Ausdrücklich stellt der BFH fest, dass § 10 Nr. 2 KStG „als eine Sonderbestimmung zu verstehen ist, die rechtsbegründend die allgemeinen Regeln zur Einkommensermittlung nach § 8 KStG durchbricht.“ Ohne die Durchbrechung würde also der Grundsatz gelten, Nachzahlungszinsen sind Betriebsausgaben, Erstattungszinsen sind Betriebseinnahmen. Warum aber die Durchbrechung nur die Nachzahlungszinsen und nicht Erstattungszinsen erfasst, erläutert der BFH nicht. Er bleibt bei der simplen Feststellung, dass sich § 10 Nr. 2 KStG jedenfalls nicht ausdrücklich auf Erstattungszinsen beziehe und zu einer analogen Anwendung dieser Vorschrift kein Anlass bestehe. Denn zu einer rechtsformneutralen Ausgestaltung der Besteuerungsvorschriften sei der Gesetzgeber nicht verpflichtet, und einen allgemeinen Grundsatz, nach dem Rückzahlungen deshalb nicht zu steuerpflichtigen Einnahmen führen dürften, weil die zugrunde liegenden (zu erstattenden) Zahlungen vom Betriebs- oder Werbungskostenabzug ausgeschlossen seien, gebe es nicht.

Die Entscheidung erstaunt, da sie dem Gesetzgeber einen Freibrief ausstellt, ein selbst gesetztes Regelwerk zu durchbrechen. In der Vorschrift des § 233a AO bringt der Gesetzgeber zum Ausdruck, dass er Nachzahlungen und Erstattungen den gleichen Zinsregeln unterwerfen will. Nun kann er bei der Besteuerung der Zinszahlungen dieses Regelwerk nicht willkürlich außer Acht lassen. Nicht nur die Entfaltung, auch die Durchbrechung einer gesetzgeberischer Grundentscheidung bedarf der „folgerichtigen Umsetzung“ (BVerfGE 126, 286, 280). Wenn der Gesetzgeber also das objektive Nettoprinzip durchbricht, so ist er nach der Rspr. des BVerfG an das aus dem Gleichheitssatz abgeleitete Folgerichtigkeitsgebot gebunden. § 10 Nr. 2 KStG durchbricht für Nachzahlungszinsen den Grundsatz, dass betriebliche Aufwendungen abzugsfähig sein müssen. Das Gleiche muss aber dann auch gelten für gegenläufige Zahlungen, also für Erstattungszinsen. Ihre steuerliche Erfassung steht im Widerspruch zur Entscheidung des Gesetzgebers, das Nettoprinzip für Zinsen als steuerliche Nebenleistungen zu durchbrechen.

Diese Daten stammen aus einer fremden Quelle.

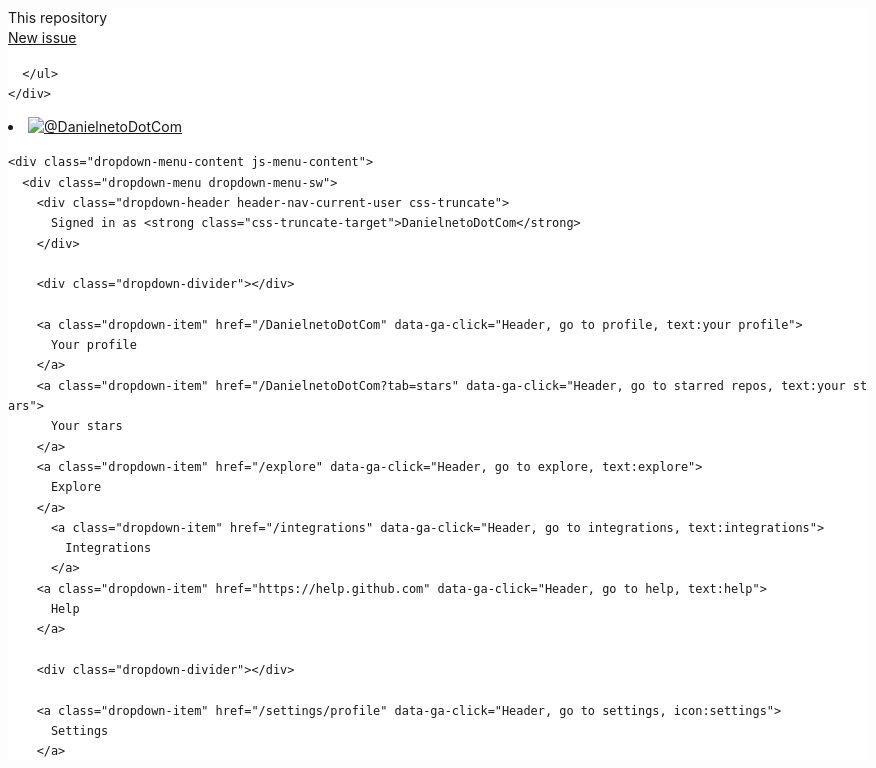   <div class="dropdown-divider"></div>
  <div class="dropdown-header">
    <span title="DanielnetoDotCom/YouPHPTube">This repository</span>
  </div>
    <a class="dropdown-item" href="/DanielnetoDotCom/YouPHPTube/issues/new" data-ga-click="Header, create new issue">
      New issue
    </a>

      </ul>
    </div>
  </li>

  <li class="header-nav-item dropdown js-menu-container">
    <a class="header-nav-link name tooltipped tooltipped-sw js-menu-target" href="/DanielnetoDotCom"
       aria-label="View profile and more"
       data-ga-click="Header, show menu, icon:avatar">
      <img alt="@DanielnetoDotCom" class="avatar" src="https://avatars3.githubusercontent.com/u/18009293?v=3&amp;s=40" height="20" width="20">
      <span class="dropdown-caret"></span>
    </a>

    <div class="dropdown-menu-content js-menu-content">
      <div class="dropdown-menu dropdown-menu-sw">
        <div class="dropdown-header header-nav-current-user css-truncate">
          Signed in as <strong class="css-truncate-target">DanielnetoDotCom</strong>
        </div>

        <div class="dropdown-divider"></div>

        <a class="dropdown-item" href="/DanielnetoDotCom" data-ga-click="Header, go to profile, text:your profile">
          Your profile
        </a>
        <a class="dropdown-item" href="/DanielnetoDotCom?tab=stars" data-ga-click="Header, go to starred repos, text:your stars">
          Your stars
        </a>
        <a class="dropdown-item" href="/explore" data-ga-click="Header, go to explore, text:explore">
          Explore
        </a>
          <a class="dropdown-item" href="/integrations" data-ga-click="Header, go to integrations, text:integrations">
            Integrations
          </a>
        <a class="dropdown-item" href="https://help.github.com" data-ga-click="Header, go to help, text:help">
          Help
        </a>

        <div class="dropdown-divider"></div>

        <a class="dropdown-item" href="/settings/profile" data-ga-click="Header, go to settings, icon:settings">
          Settings
        </a>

Das Folgerichtigkeitsgebot bindet den Gesetzgeber sowohl bei Regel- aus auch bei Ausnahmetatbeständen. Die Auffassung des BFH, der Gesetzgeber könnte eine Durchbrechung des Nettoprinzips so konzipieren, dass aus dem gleichen Rechtsgrund erfolgte Zahlungen einmal Betriebseinnahmen (Erstattungszinsen), zum andern aber keine Betriebsausgaben (Nachzahlungszinsen) sind, dürfte sich vor dem vom BVerfG geforderten folgerichtigen „Ausgestaltung des steuerrechtlichen Ausgangstatbestands“ (BVerfGE 126, 400, 417) kaum halten lassen. Man kann es auch einfacher formulieren: Der Gesetzgeber, der zulasten des Stpfl. A sagt, muss bei vergleichbarer Sachverhaltskonstellation zugunsten des Stpfl. auch B sagen.